Why make simple things complicated, if they are simply ingenious as they are? Weiterlesen

Spontaneous Seafood

16 Okt

Luxusprobleme – sie fangen an, wenn es einem das kleine bisschen zu gut geht, um noch wahr zu sein.

VANkitchen breitet sich nicht nur von Sonntagen auf Samstage aus, mittlerweile macht die Kuschel-WG auch schon Tagesausfluege… aber aus dem Naehkaestchen plaudere ich ja eigentlich in mind2mess.

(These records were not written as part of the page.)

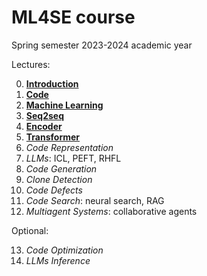 # ML4SE course

Spring semester 2023-2024 academic year

Lectures:

0. [**Introduction**](00_introduction.ipynb)
1. [**Code**](01_code.ipynb)
2. [**Machine Learning**](02_machine_learning.ipynb)
3. [**Seq2seq**](03_seq2seq.ipynb)
4. [**Encoder**](04_encoder.ipynb)
5. [**Transformer**](05_transformer.ipynb)
6. *Code Representation*
7. *LLMs*: ICL, PEFT, RHFL
8. *Code Generation*
9. *Clone Detection*
10. *Code Defects*
11. *Code Search*: neural search, RAG
12. *Multiagent Systems*: collaborative agents

Optional:

13. *Code Optimization*
14. *LLMs Inference*
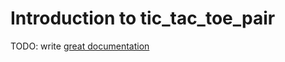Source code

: # Introduction to tic_tac_toe_pair

TODO: write [great documentation](http://jacobian.org/writing/what-to-write/)
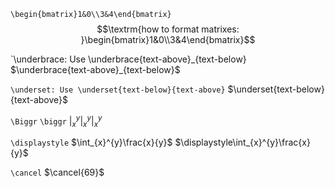 `\begin{bmatrix}1&0\\3&4\end{bmatrix}`
$$\textrm{how to format matrixes: }\begin{bmatrix}1&0\\3&4\end{bmatrix}$$


`\underbrace: Use \underbrace{text-above}_{text-below}
$\underbrace{text-above}_{text-below}$

`\underset: Use \underset{text-below}{text-above}`
$\underset{text-below}{text-above}$

`\Biggr`
`\biggr`
$\displaystyle|_{x}^{y}\biggr|_{x}^{y}\Biggr|_{x}^{y}$

`\displaystyle`
$\int_{x}^{y}\frac{x}{y}$
$\displaystyle\int_{x}^{y}\frac{x}{y}$

`\cancel`
$\cancel{69}$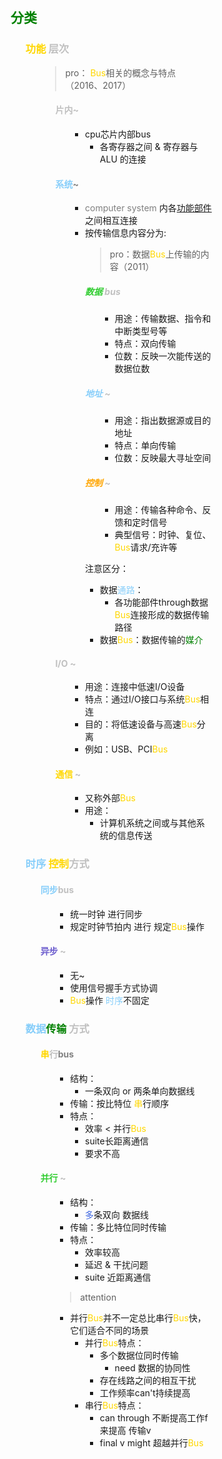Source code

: <div style="float: left; width: 64%; padding: 1%;">

## <span style="color: green;">分类  

<ul>

###  <span style="color: Gold;">功能</span> <span style="color: silver;">层次

<ul>

> pro： <span style="color: Gold;">Bus</span>相关的概念与特点（2016、2017）  

<ul>

####  <span style="color: silver;">片内~

<ul>

- cpu芯片内部bus
  - 各寄存器之间 & 寄存器与ALU 的连接

</ul>

#### <span style="color: LightSkyBlue;">系统</span><span style="color: gray;">~

<ul>

- <span style="color: gray;">computer system</span> 内各<u>功能部件</u>之间相互连接
- 按传输信息内容分为:
  > pro：数据<span style="color: Gold;">Bus</span>上传输的内容（2011）  

<ul>

#####  <span style="color: LimeGreen;">数据</span> <span style="color: silver;">bus

<ul>

  - 用途：传输数据、指令和中断类型号等
  - 特点：双向传输
  - 位数：反映一次能传送的数据位数

</ul>

##### <span style="color: LightSkyBlue;">地址</span> <span style="color: silver;">~

<ul>

  - 用途：指出数据源或目的地址
  - 特点：单向传输
  - 位数：反映最大寻址空间

</ul>

##### <span style="color: orange;">控制</span> <span style="color: silver;">~

<ul>

  - 用途：传输各种命令、反馈和定时信号
  - 典型信号：时钟、复位、<span style="color: Gold;">Bus</span>请求/充许等

</ul>

注意区分：
- 数据<span style="color: LightSkyBlue;">通路</span>：
  - 各功能部件through数据<span style="color: Gold;">Bus</span>连接形成的数据传输路径
- 数据<span style="color: Gold;">Bus</span>：数据传输的<span style="color: green;">媒介</span>

</ul>

</ul>

####  <span style="color: silver;">I/O ~

<ul>

- 用途：连接中低速I/O设备
- 特点：通过I/O接口与系统<span style="color: Gold;">Bus</span>相连
- 目的：将低速设备与高速<span style="color: Gold;">Bus</span>分离
- 例如：USB、PCI<span style="color: Gold;">Bus</span>

</ul>

####  <span style="color: Gold;">通信</span> <span style="color: silver;">~

<ul>

- 又称外部<span style="color: Gold;">Bus</span>
- 用途：
  - 计算机系统之间或与其他系统的信息传送

</ul>

</ul>

</ul>

### <span style="color: LightSkyBlue;">时序</span> <span style="color: Gold;">控制<span style="color: silver;">方式 

<ul>

####  <span style="color: silver;"><span style="color: LightSkyBlue;">同步</span>bus

<ul>

- 统一时钟 进行同步
- 规定时钟节拍内 进行 规定<span style="color: Gold;">Bus</span>操作

</ul>

#### <span style="color: SlateBlue;">异步</span> <span style="color: silver;">~

<ul>

- 无~
- 使用信号握手方式协调
- <span style="color: Gold;">Bus</span>操作 <span style="color: LightSkyBlue;">时序</span>不固定

</ul>

</ul>

### <span style="color: LightSkyBlue;">数据</span><span style="color: green;">传输</span> <span style="color: silver;">方式

<ul>

####   <span style="color: silver;"><span style="color: Gold;">串</span>行<span style="color: gray;">bus</span>

<ul>

- 结构：
  - 一条双向 or 两条单向数据线
- 传输：按比特位 <span style="color: Gold;">串</span>行顺序
- 特点：
  - 效率 < 并行<span style="color: Gold;">Bus</span>
  - suite长距离通信
  - 要求不高

</ul>

####  <span style="color: LimeGreen;">并行</span> <span style="color: silver;">~

<ul>

- 结构：
  - <span style="color: RoyalBlue;">多</span>条双向 数据线
- 传输：多比特位同时传输
- 特点：
  - 效率较高
  - 延迟 & 干扰问题
  - suite 近距离通信

> attention  

- 并行<span style="color: Gold;">Bus</span>并不一定总比串行<span style="color: Gold;">Bus</span>快，它们适合不同的场景
  - 并行<span style="color: Gold;">Bus</span>特点：
    - 多个数据位同时传输
      - need 数据的协同性
    - 存在线路之间的相互干扰
    - 工作频率can't持续提高
  - 串行<span style="color: Gold;">Bus</span>特点：
    - can through 不断提高工作f 来提高 传输v
    - final v might 超越并行<span style="color: Gold;">Bus</span>

</ul>

</ul>

</ul>

</ul>
</div>
<div style="float: right; width: 26%; padding: 1%;">

</div>
<div style="clear: both;"></div>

Also zurueck zum eigentlichen Thema, worum es hier wirklich geht, der Essenz des Lebens: dem Essen.

Auch hier ist Vorsicht geboten bei zu viel Harmonie und Einigkeit: Wenn sich einfach alles, was der andere vorschlaegt gut anhoert, kommt man naemlich irgendwann nicht mehr zu einer Entscheidung. Hin und her gerissen zwischen den unter der Woche gesponnenen Ideen haben wir deshalb diesen Sonntag einfach alle vorgefassten Plaene ueber den Haufen geschmissen.

Vielleicht unbewusst geprimt von „the crab“ vor dem Museum of Vancouver ging es von dort aus ab nach Granville Island und auf Meeresfruechtefang fuer:

 

Spaghetti and Seafood Sugo

Zutaten (2 Personen):

  • 1 Faust Spaghetti
  • 4-6 Scampi mit Schale
  • 2 Baby-Octopus (gefroren)
  • 1 kleine Paprika
  • ¼ Aubergine
  • ¼ Zucchini
  • 2 Zwiebeln
  • 1 Zehe Knoblauch
  • 1 Lorbeerblatt
  • 1 Schuss Crema di Balsamico
  • 200 ml Tomatensaft oder passierte Tomaten
  • Paprikapulver, Salz, Olivenoel (gern scharf mit eingelegten Chilischoten)

 

Zubereitung:

Der wohl organisierte Pastakoch weiss: als erstes kuemmere man sich um das Wasser, insbesondere wenn Sensibelchen wie Scampi und co. Mit von der Partie sind. Weil die naemlich die unangenehme Angewohnheit haben bei Nicht-Beachtung und gleichzeitiger Warmezufuhr zaeh zu werden, am besten alles ihren Beduerfnissen unterordnen:

Gemuese und Knoblauch sollten fertig geschnitten sein, bevor der Octopus und der Knoblauch als Vorreiter und ca. 2 Minuten nach ihnen die Scampi ins heisse Chilioel wandern. Anders verhaelt es sich natuerlich, wenn man den Mitbewohner zum Schnibbeln abstellen kann, der das parallel erledigt.

Die Bratdauer der Scampi haengt davon ab, ob man noch auf dem Teller mit dem Messer arbeiten will oder nicht: Entfernt man die Schale vorher (und braet sie trotzdem mit an, um den Geschmack nicht zu verschenken!!) ist 1 Minute auf jeder Seite vollkommen ausreichend.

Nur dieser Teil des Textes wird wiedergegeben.